→ What you are asked to do
Wherever the word "post" appears in a line of the data, that line should be copied.

=== Material to process ===

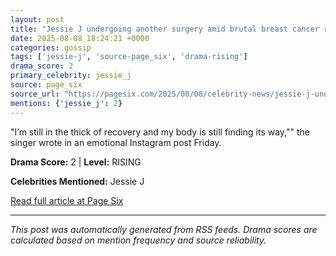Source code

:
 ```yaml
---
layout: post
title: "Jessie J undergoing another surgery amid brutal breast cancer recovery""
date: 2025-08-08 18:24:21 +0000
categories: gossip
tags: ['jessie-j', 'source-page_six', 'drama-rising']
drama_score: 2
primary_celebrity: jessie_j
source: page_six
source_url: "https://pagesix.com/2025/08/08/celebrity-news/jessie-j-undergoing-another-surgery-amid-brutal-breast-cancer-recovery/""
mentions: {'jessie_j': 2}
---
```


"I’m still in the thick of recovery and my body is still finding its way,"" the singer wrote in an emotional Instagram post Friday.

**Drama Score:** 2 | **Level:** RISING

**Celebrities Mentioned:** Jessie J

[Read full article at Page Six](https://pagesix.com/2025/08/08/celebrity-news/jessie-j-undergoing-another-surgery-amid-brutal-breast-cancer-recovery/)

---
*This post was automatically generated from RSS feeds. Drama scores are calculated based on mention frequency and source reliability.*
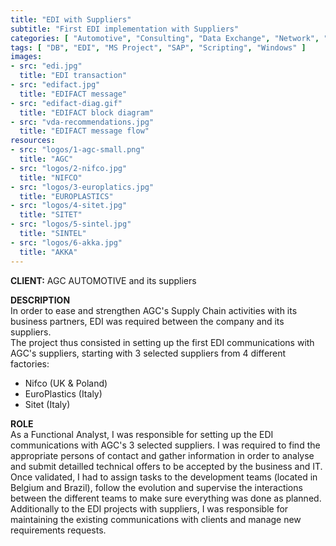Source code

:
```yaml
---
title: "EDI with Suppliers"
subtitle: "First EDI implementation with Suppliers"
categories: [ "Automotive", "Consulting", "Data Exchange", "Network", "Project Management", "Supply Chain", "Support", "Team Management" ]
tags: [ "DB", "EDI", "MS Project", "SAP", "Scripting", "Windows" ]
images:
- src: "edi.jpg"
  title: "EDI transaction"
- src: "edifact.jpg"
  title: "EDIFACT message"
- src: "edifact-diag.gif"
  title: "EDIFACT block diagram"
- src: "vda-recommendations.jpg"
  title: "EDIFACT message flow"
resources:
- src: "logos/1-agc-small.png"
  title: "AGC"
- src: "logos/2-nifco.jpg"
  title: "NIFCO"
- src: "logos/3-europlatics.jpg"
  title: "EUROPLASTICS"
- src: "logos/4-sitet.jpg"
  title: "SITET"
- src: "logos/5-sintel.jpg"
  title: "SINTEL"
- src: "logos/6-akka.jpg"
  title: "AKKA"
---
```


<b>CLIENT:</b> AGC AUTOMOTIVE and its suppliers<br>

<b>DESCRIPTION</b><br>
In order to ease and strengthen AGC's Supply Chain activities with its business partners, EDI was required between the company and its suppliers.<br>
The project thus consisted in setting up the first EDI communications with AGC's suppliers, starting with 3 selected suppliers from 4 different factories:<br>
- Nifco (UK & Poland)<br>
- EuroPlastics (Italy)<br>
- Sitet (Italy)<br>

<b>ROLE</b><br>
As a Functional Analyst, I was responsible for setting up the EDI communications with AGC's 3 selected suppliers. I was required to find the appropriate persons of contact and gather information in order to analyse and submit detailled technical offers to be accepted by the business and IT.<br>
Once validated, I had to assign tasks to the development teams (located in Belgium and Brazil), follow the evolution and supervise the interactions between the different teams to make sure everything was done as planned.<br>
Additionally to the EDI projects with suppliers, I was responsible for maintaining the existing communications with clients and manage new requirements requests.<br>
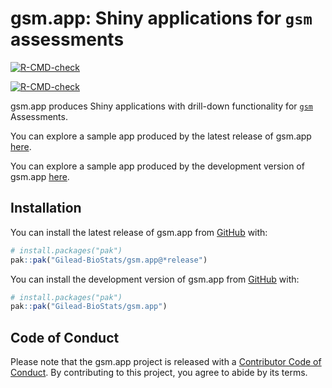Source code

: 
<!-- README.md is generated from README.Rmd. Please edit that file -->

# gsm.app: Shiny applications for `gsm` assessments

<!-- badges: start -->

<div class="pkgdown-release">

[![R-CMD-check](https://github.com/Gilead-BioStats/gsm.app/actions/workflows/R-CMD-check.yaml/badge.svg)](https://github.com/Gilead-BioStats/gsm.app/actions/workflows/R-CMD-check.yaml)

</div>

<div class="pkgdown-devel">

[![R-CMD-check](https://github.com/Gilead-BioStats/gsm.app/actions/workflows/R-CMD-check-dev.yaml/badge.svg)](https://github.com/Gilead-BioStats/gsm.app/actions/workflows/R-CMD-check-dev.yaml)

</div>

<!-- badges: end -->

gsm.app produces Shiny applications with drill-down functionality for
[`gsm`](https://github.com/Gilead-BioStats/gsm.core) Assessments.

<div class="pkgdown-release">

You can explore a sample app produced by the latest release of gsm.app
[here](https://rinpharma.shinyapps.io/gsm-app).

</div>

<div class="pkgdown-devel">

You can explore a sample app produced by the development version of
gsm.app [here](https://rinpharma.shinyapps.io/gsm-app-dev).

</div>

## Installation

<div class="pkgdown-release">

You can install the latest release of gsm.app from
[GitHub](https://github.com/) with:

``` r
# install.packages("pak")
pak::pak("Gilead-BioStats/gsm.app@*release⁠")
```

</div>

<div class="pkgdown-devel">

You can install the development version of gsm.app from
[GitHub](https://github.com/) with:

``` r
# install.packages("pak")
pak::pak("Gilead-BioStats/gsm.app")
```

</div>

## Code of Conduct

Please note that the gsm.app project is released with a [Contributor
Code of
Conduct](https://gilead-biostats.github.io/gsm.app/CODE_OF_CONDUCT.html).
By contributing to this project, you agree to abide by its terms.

===

→ Exercise response
layout: post
"I’m still in the thick of recovery and my body is still finding its way,"" the singer wrote in an emotional Instagram post Friday.
*This post was automatically generated from RSS feeds. Drama scores are calculated based on mention frequency and source reliability.*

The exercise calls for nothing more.